Updated: Jan 15
If there was one large battle between moms and kids it is food.
The Lord made kids to have a sweet tooth. The Lord also made moms to be able to read food labels.
And where those two clash is a battleground rife with landmines of restaurant menus, “helpful” comments of “When I was a kid, you weren’t allowed to be picky”, and internet warnings about how your child will turn out to be a dumb zombie if you don’t feed them the PERFECT nutritionally balanced, organic, gluten free, raw, diet ALWAYS.
So what’s the truth? Where do moms need to plant their flags, and where can they concede ground?
Mom, I am here with good news: There are no such thing as dumb zombies.
And I have more good news: “Perfect diet” is bunk used to drive internet clicks.
And the last bit of good news: The Lord made humans to survive and even thrive on “imperfect diets”.
You don’t need to beat yourself up AT ALL if your friend’s child loves raw veggies and yours loves the cheapest, vaguely dinosaur-shaped chicken nuggets in the store. Yes, nutrition is important, but there is a lot more play than one might think.

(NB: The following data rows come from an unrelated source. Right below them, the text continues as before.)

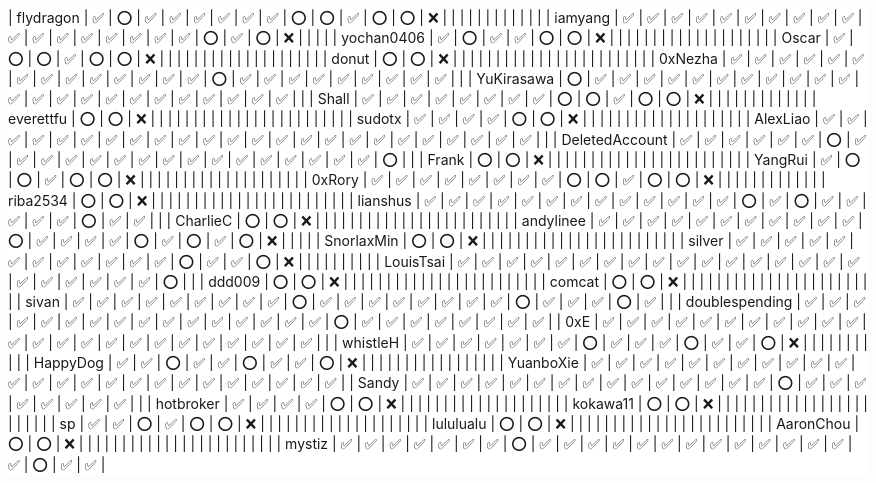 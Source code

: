 | flydragon | ✅ | ⭕️ | ✅ | ✅ | ✅ | ✅ | ✅ | ✅ | ⭕️ | ⭕️ | ✅ | ⭕️ | ⭕️ | ❌ | | | | | | | | | | | |
| iamyang | ✅ | ✅ | ✅ | ✅ | ✅ | ✅ | ✅ | ✅ | ✅ | ✅ | ✅ | ✅ | ✅ | ✅ | ✅ | ✅ | ✅ | ✅ | ⭕️ | ✅ | ⭕️ | ❌ | | | |
| yochan0406 | ✅ | ⭕️ | ✅ | ✅ | ⭕️ | ⭕️ | ❌ | | | | | | | | | | | | | | | | | | |
| Oscar | ✅ | ⭕️ | ⭕️ | ✅ | ⭕️ | ⭕️ | ❌ | | | | | | | | | | | | | | | | | | |
| donut | ⭕️ | ⭕️ | ❌ | | | | | | | | | | | | | | | | | | | | | | |
| 0xNezha | ✅ | ✅ | ✅ | ✅ | ✅ | ✅ | ✅ | ✅ | ✅ | ✅ | ✅ | ✅ | ✅ | ✅ | ⭕️ | ✅ | ✅ | ✅ | ✅ | ✅ | ✅ | ✅ | ✅ | ✅ |   |
| YuKirasawa | ⭕️ | ✅ | ✅ | ✅ | ✅ | ✅ | ✅ | ✅ | ✅ | ✅ | ✅ | ✅ | ✅ | ✅ | ✅ | ✅ | ✅ | ✅ | ✅ | ✅ | ✅ | ✅ | ✅ | ✅ |   |
| Shall | ✅ | ✅ | ✅ | ✅ | ✅ | ✅ | ✅ | ✅ | ⭕️ | ⭕️ | ✅ | ⭕️ | ⭕️ | ❌ | | | | | | | | | | | |
| everettfu | ⭕️ | ⭕️ | ❌ | | | | | | | | | | | | | | | | | | | | | | |
| sudotx | ✅ | ✅ | ✅ | ✅ | ⭕️ | ⭕️ | ❌ | | | | | | | | | | | | | | | | | | |
| AlexLiao | ✅ | ✅ | ✅ | ✅ | ✅ | ✅ | ✅ | ✅ | ✅ | ✅ | ✅ | ✅ | ✅ | ✅ | ✅ | ✅ | ✅ | ✅ | ✅ | ✅ | ✅ | ✅ | ✅ | ✅ |   |
| DeletedAccount | ✅ | ✅ | ✅ | ✅ | ✅ | ✅ | ⭕️ | ✅ | ✅ | ✅ | ✅ | ✅ | ✅ | ✅ | ✅ | ✅ | ✅ | ✅ | ✅ | ✅ | ✅ | ✅ | ✅ | ⭕️ |   |
| Frank | ⭕️ | ⭕️ | ❌ | | | | | | | | | | | | | | | | | | | | | | |
| YangRui | ✅ | ⭕️ | ⭕️ | ✅ | ⭕️ | ⭕️ | ❌ | | | | | | | | | | | | | | | | | | |
| 0xRory | ✅ | ✅ | ✅ | ✅ | ✅ | ✅ | ✅ | ✅ | ⭕️ | ⭕️ | ✅ | ⭕️ | ⭕️ | ❌ | | | | | | | | | | | |
| riba2534 | ⭕️ | ⭕️ | ❌ | | | | | | | | | | | | | | | | | | | | | | |
| lianshus | ✅ | ✅ | ✅ | ✅ | ✅ | ✅ | ✅ | ✅ | ✅ | ✅ | ✅ | ✅ | ✅ | ⭕️ | ✅ | ⭕️ | ✅ | ✅ | ✅ | ✅ | ✅ | ⭕️ | ✅ | ✅ |   |
| CharlieC | ⭕️ | ⭕️ | ❌ | | | | | | | | | | | | | | | | | | | | | | |
| andylinee | ✅ | ✅ | ✅ | ✅ | ✅ | ✅ | ✅ | ✅ | ✅ | ✅ | ✅ | ⭕️ | ✅ | ✅ | ✅ | ✅ | ⭕️ | ✅ | ⭕️ | ✅ | ⭕️ | ❌ | | | |
| SnorlaxMin | ⭕️ | ⭕️ | ❌ | | | | | | | | | | | | | | | | | | | | | | |
| silver | ✅ | ✅ | ✅ | ✅ | ✅ | ✅ | ✅ | ✅ | ✅ | ✅ | ✅ | ✅ | ⭕️ | ✅ | ✅ | ⭕️ | ❌ | | | | | | | | |
| LouisTsai | ✅ | ✅ | ✅ | ✅ | ✅ | ✅ | ✅ | ✅ | ✅ | ✅ | ✅ | ✅ | ✅ | ✅ | ✅ | ✅ | ✅ | ✅ | ✅ | ✅ | ✅ | ✅ | ✅ | ⭕️ |   |
| ddd009 | ⭕️ | ⭕️ | ❌ | | | | | | | | | | | | | | | | | | | | | | |
| comcat | ⭕️ | ⭕️ | ❌ | | | | | | | | | | | | | | | | | | | | | | |
| sivan | ✅ | ✅ | ✅ | ✅ | ✅ | ✅ | ✅ | ✅ | ✅ | ⭕️ | ✅ | ✅ | ✅ | ✅ | ✅ | ✅ | ✅ | ✅ | ⭕️ | ✅ | ✅ | ✅ | ⭕️ | ✅ |   |
| doublespending | ✅ | ✅ | ✅ | ✅ | ✅ | ✅ | ✅ | ✅ | ✅ | ✅ | ✅ | ✅ | ✅ | ✅ | ✅ | ✅ | ⭕️ | ✅ | ✅ | ✅ | ✅ | ✅ | ✅ | ✅ | ✅ |
| 0xE | ✅ | ✅ | ✅ | ✅ | ✅ | ✅ | ✅ | ✅ | ✅ | ✅ | ✅ | ✅ | ✅ | ✅ | ✅ | ✅ | ✅ | ✅ | ✅ | ✅ | ✅ | ✅ | ✅ | ✅ |   |
| whistleH | ✅ | ✅ | ✅ | ✅ | ✅ | ✅ | ✅ | ⭕️ | ✅ | ✅ | ✅ | ⭕️ | ✅ | ✅ | ⭕️ | ❌ | | | | | | | | | |
| HappyDog | ✅ | ✅ | ⭕️ | ✅ | ✅ | ⭕️ | ✅ | ✅ | ⭕️ | ❌ | | | | | | | | | | | | | | | |
| YuanboXie | ✅ | ✅ | ✅ | ✅ | ✅ | ✅ | ✅ | ✅ | ✅ | ✅ | ✅ | ✅ | ✅ | ✅ | ✅ | ✅ | ✅ | ✅ | ✅ | ✅ | ✅ | ✅ | ✅ | ✅ | ✅ |
| Sandy | ✅ | ✅ | ✅ | ✅ | ✅ | ✅ | ✅ | ✅ | ✅ | ✅ | ✅ | ✅ | ✅ | ✅ | ✅ | ⭕️ | ✅ | ✅ | ✅ | ✅ | ✅ | ✅ | ✅ | ✅ |   |
| hotbroker | ✅ | ✅ | ✅ | ✅ | ⭕️ | ⭕️ | ❌ | | | | | | | | | | | | | | | | | | |
| kokawa11 | ⭕️ | ⭕️ | ❌ | | | | | | | | | | | | | | | | | | | | | | |
| sp | ✅ | ✅ | ⭕️ | ✅ | ⭕️ | ⭕️ | ❌ | | | | | | | | | | | | | | | | | | |
| lululualu | ⭕️ | ⭕️ | ❌ | | | | | | | | | | | | | | | | | | | | | | |
| AaronChou | ⭕️ | ⭕️ | ❌ | | | | | | | | | | | | | | | | | | | | | | |
| mystiz | ✅ | ✅ | ✅ | ✅ | ✅ | ✅ | ✅ | ⭕️ | ✅ | ✅ | ✅ | ✅ | ✅ | ✅ | ✅ | ✅ | ✅ | ✅ | ✅ | ✅ | ✅ | ✅ | ⭕️ | ✅ | ✅ | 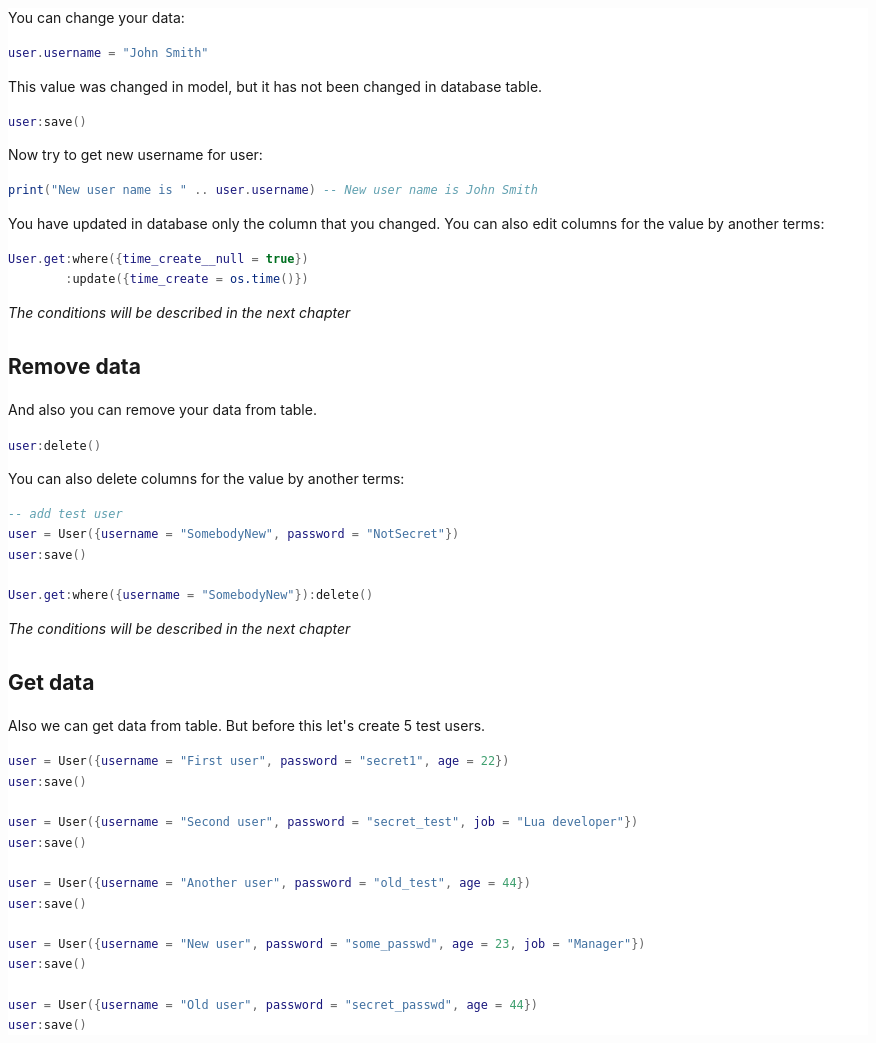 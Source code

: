 You can change your data:


```lua
user.username = "John Smith"
```

This value was changed in model, but it has not been changed in database table.


```lua
user:save()
```

Now try to get new username for user:


```lua
print("New user name is " .. user.username) -- New user name is John Smith
```

You have updated in database only the column that you changed.
You can also edit columns for the value by another terms:


```lua
User.get:where({time_create__null = true})
        :update({time_create = os.time()})
```

*The conditions will be described in the next chapter*

## Remove data ##

And also you can remove your data from table.


```lua
user:delete()
```

You can also delete columns for the value by another terms:


```lua
-- add test user
user = User({username = "SomebodyNew", password = "NotSecret"})
user:save()

User.get:where({username = "SomebodyNew"}):delete()
```

*The conditions will be described in the next chapter*

## Get data ##

Also we can get data from table. But before this let's create 5 test users.


```lua
user = User({username = "First user", password = "secret1", age = 22})
user:save()

user = User({username = "Second user", password = "secret_test", job = "Lua developer"})
user:save()

user = User({username = "Another user", password = "old_test", age = 44})
user:save()

user = User({username = "New user", password = "some_passwd", age = 23, job = "Manager"})
user:save()

user = User({username = "Old user", password = "secret_passwd", age = 44})
user:save()
```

I will admit, this post is partially a defense of picky eating. See, when I was a kid, I was a very picky eater. Even as an adult, trying a new food literally gives me more anxiety than speaking in public.
Yes, it is THAT big of a deal. I never even had my first pb&j sandwich until I was 35!
Here I am, not a dumb zombie, and ready to help you negotiate with your Picky Eater.
First, though, let me ask you this: Is there a sound, touch, sight, or smell that you absolutely cannot stand? Something that makes you shiver or cringe or recoil or instantly irritated?
Maybe you can’t stand the feeling of washable silk. Or the sound of fingernails on a chalkboard. Or the feeling of wet socks. Or the smell of specific candle.
We all have something that is truly an aversion to us.
That also happens with the sense of taste (or, more often, the texture of food).
Just like it would be incredibly unpleasant for you to, say, have to listen to fingernails on a chalkboard, for some people there are foods that are just as unpleasant. These are true aversions. It is fair that your child has some.
But I am also a mom…there is true aversion to a taste or texture, and then there is a stubborn will that simply wants mac and cheese for every meal. It can be hard to figure out which is which, but here are some tips that can help you:
1) Ask. Simply ask your child why they don’t like a food. “Yucky” isn’t a reason. Is it the taste? Texture? Or do they just want something different?
2) See if the child would rather skip eating than eat a specific food. This might be your cue that there is a true food aversion. If they always eat supper unless you serve, say, lasagna, and then they would rather go hungry, that is a hint that there is an aversion, not just a stubbornness.
3) Also, if they are generally pretty good about food, except a handful of them, that is also your clue.
What is a mom to do if there is simply an impasse? AH! I can help you there too!
1) Offer the food (for example, cucumbers) with dips. Many a child has developed an obsession with veggies because they got their own little cup of dip to dunk them in.
2) Try fun presentation. Carrot stick? No thank you. Carrot flowers made by using a small metal cookie cutter? Much better! (See our Pinterest page for ideas. We made a whole folder just for this!)
3) Try different cooking methods. Raw veggies might hurt tender gums of the child has teeth coming out or coming in (sometimes there is a real reason behind food aversions!). Some kids, though, might prefer raw veggies to mushy cooked veggies.
4) Provide a simple, constant substitute that they will eat that is nutritious, easy, but not their favorite. If the child won’t eat supper, they get a bowl of plain oatmeal or a yogurt. They don’t get rewarded for balking at food, but they also get to eat.
5) Try sprinkles. Even if it seems weird, a child might eat meatloaf with sprinkles.
6) Get the child to help you cook. They might try new foods if it is “Can you help mommy see if this is seasoned well?” or “One of the benefits of cooking the meal is that we get to snitch the good parts before everyone else gets to try them!”
7) Give and take respect. Don’t belittle or shame the child. But also don’t allow gagging and displays. Calmly remind them “It is ok not to like a food, but we still have to be nice about it to the person who cooked it.”
8) Require 1 bite (unless you know they really can’t handle hot foods or their mouth is too sore for chewy foods or something).
9) Don’t make food an ethical or moral or emotional thing. The table is the wrong place for a battle of wills. It will only increase anxiety or stubbornness at trying new food. Food should have no emotional connotation.
Relax. It all works out. My son would only eat ONE (1) food for about six weeks, then drop it and only eat another 1 food for six weeks (I did a LOT of praying during that time). Now he is an incredible cook who has a masterful hand with seasoning and experiments all the time with new food. Patience, calmness, firm but gentle boundaries, and enthusiasm are what will get your child eating.